SUPPLIED DATA: Begin

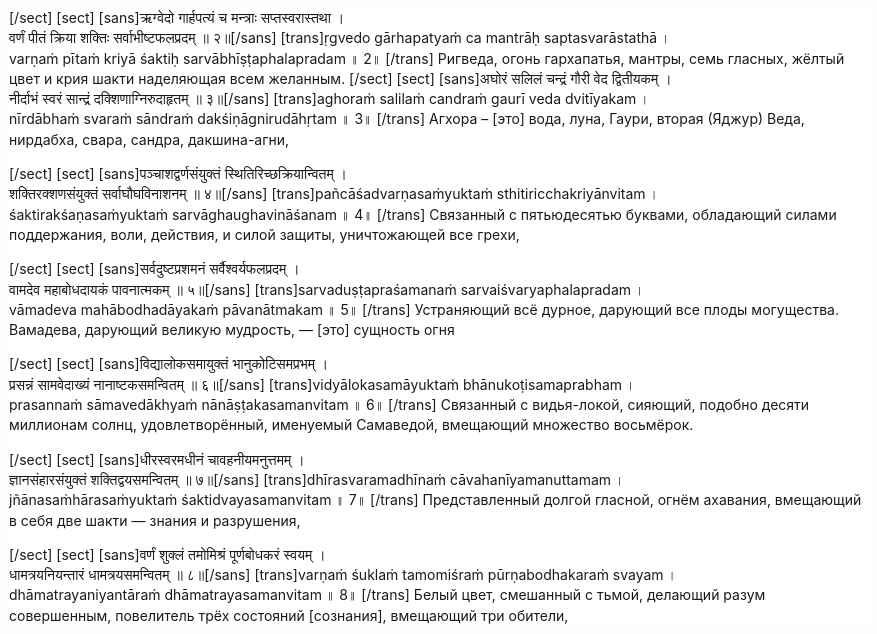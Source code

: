 [/sect]
[sect]
[sans]ऋग्वेदो गार्हपत्यं च मन्त्राः सप्तस्वरास्तथा  ।    
वर्णं पीतं क्रिया शक्तिः सर्वाभीष्टफलप्रदम् ॥ २॥[/sans]
[trans]ṛgvedo gārhapatyaṁ ca mantrāḥ saptasvarāstathā  ।     
varṇaṁ pītaṁ kriyā śaktiḥ sarvābhīṣṭaphalapradam ॥    2॥   [/trans]
Ригведа, огонь гархапатья, мантры, семь гласных, жёлтый цвет и крия шакти наделяющая всем желанным.
[/sect]
[sect]
[sans]अघोरं सलिलं चन्द्रं गौरी वेद द्वितीयकम्  ।    
नीर्दाभं स्वरं सान्द्रं दक्शिणाग्निरुदाहृतम् ॥ ३॥[/sans]
[trans]aghoraṁ salilaṁ candraṁ gaurī veda dvitīyakam  ।     
nīrdābhaṁ svaraṁ sāndraṁ dakśiṇāgnirudāhṛtam ॥    3॥   [/trans]
Агхора – [это] вода, луна, Гаури, вторая (Яджур) Веда, нирдабха, свара, сандра, дакшина-агни,

[/sect]
[sect]
[sans]पञ्चाशद्वर्णसंयुक्तं स्थितिरिच्छक्रियान्वितम्  ।    
शक्तिरक्शणसंयुक्तं सर्वाघौघविनाशनम् ॥ ४॥[/sans]
[trans]pañcāśadvarṇasaṁyuktaṁ sthitiricchakriyānvitam  ।     
śaktirakśaṇasaṁyuktaṁ sarvāghaughavināśanam ॥    4॥   [/trans]
Связанный с пятьюдесятью буквами, обладающий силами поддержания, воли, действия, и силой защиты, уничтожающей все грехи,

[/sect]
[sect]
[sans]सर्वदुष्टप्रशमनं सर्वैश्वर्यफलप्रदम्  ।  
वामदेव महाबोधदायकं पावनात्मकम् ॥ ५॥[/sans]
[trans]sarvaduṣṭapraśamanaṁ sarvaiśvaryaphalapradam  ।     
vāmadeva mahābodhadāyakaṁ pāvanātmakam ॥    5॥   [/trans]
Устраняющий всё дурное, дарующий все плоды могущества.
Вамадева, дарующий великую мудрость, — [это] сущность огня

[/sect]
[sect]
[sans]विद्यालोकसमायुक्तं भानुकोटिसमप्रभम्  ।  
प्रसन्नं सामवेदाख्यं नानाष्टकसमन्वितम् ॥ ६॥[/sans]
[trans]vidyālokasamāyuktaṁ bhānukoṭisamaprabham  ।     
prasannaṁ sāmavedākhyaṁ nānāṣṭakasamanvitam ॥    6॥   [/trans]
Связанный с видья-локой, сияющий, подобно десяти миллионам солнц, удовлетворённый, именуемый Самаведой, вмещающий множество восьмёрок.

[/sect]
[sect]
[sans]धीरस्वरमधीनं चावहनीयमनुत्तमम्  ।  
ज्ञानसंहारसंयुक्तं शक्तिद्वयसमन्वितम् ॥ ७॥[/sans]
[trans]dhīrasvaramadhīnaṁ cāvahanīyamanuttamam  ।     
jñānasaṁhārasaṁyuktaṁ śaktidvayasamanvitam ॥    7॥   [/trans]
Представленный долгой гласной, огнём ахавания, вмещающий в себя две шакти — знания и разрушения,

[/sect]
[sect]
[sans]वर्णं शुक्लं तमोमिश्रं पूर्णबोधकरं स्वयम्  ।  
धामत्रयनियन्तारं धामत्रयसमन्वितम् ॥ ८॥[/sans]
[trans]varṇaṁ śuklaṁ tamomiśraṁ pūrṇabodhakaraṁ svayam  ।     
dhāmatrayaniyantāraṁ dhāmatrayasamanvitam ॥    8॥   [/trans]
Белый цвет, смешанный с тьмой, делающий разум совершенным, повелитель трёх состояний [сознания], вмещающий три обители,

SUPPLIED DATA: End

**YOUR OBJECTIVE**
Take the line holding "[sans]वर्णं शुक्लं तमोमिश्रं" and all lines after it through the end of the data, and set them down exactly.

**RESPONSE FOR THIS EXERCISE**
[sans]वर्णं शुक्लं तमोमिश्रं पूर्णबोधकरं स्वयम्  ।  
धामत्रयनियन्तारं धामत्रयसमन्वितम् ॥ ८॥[/sans]
[trans]varṇaṁ śuklaṁ tamomiśraṁ pūrṇabodhakaraṁ svayam  ।     
dhāmatrayaniyantāraṁ dhāmatrayasamanvitam ॥    8॥   [/trans]
Белый цвет, смешанный с тьмой, делающий разум совершенным, повелитель трёх состояний [сознания], вмещающий три обители,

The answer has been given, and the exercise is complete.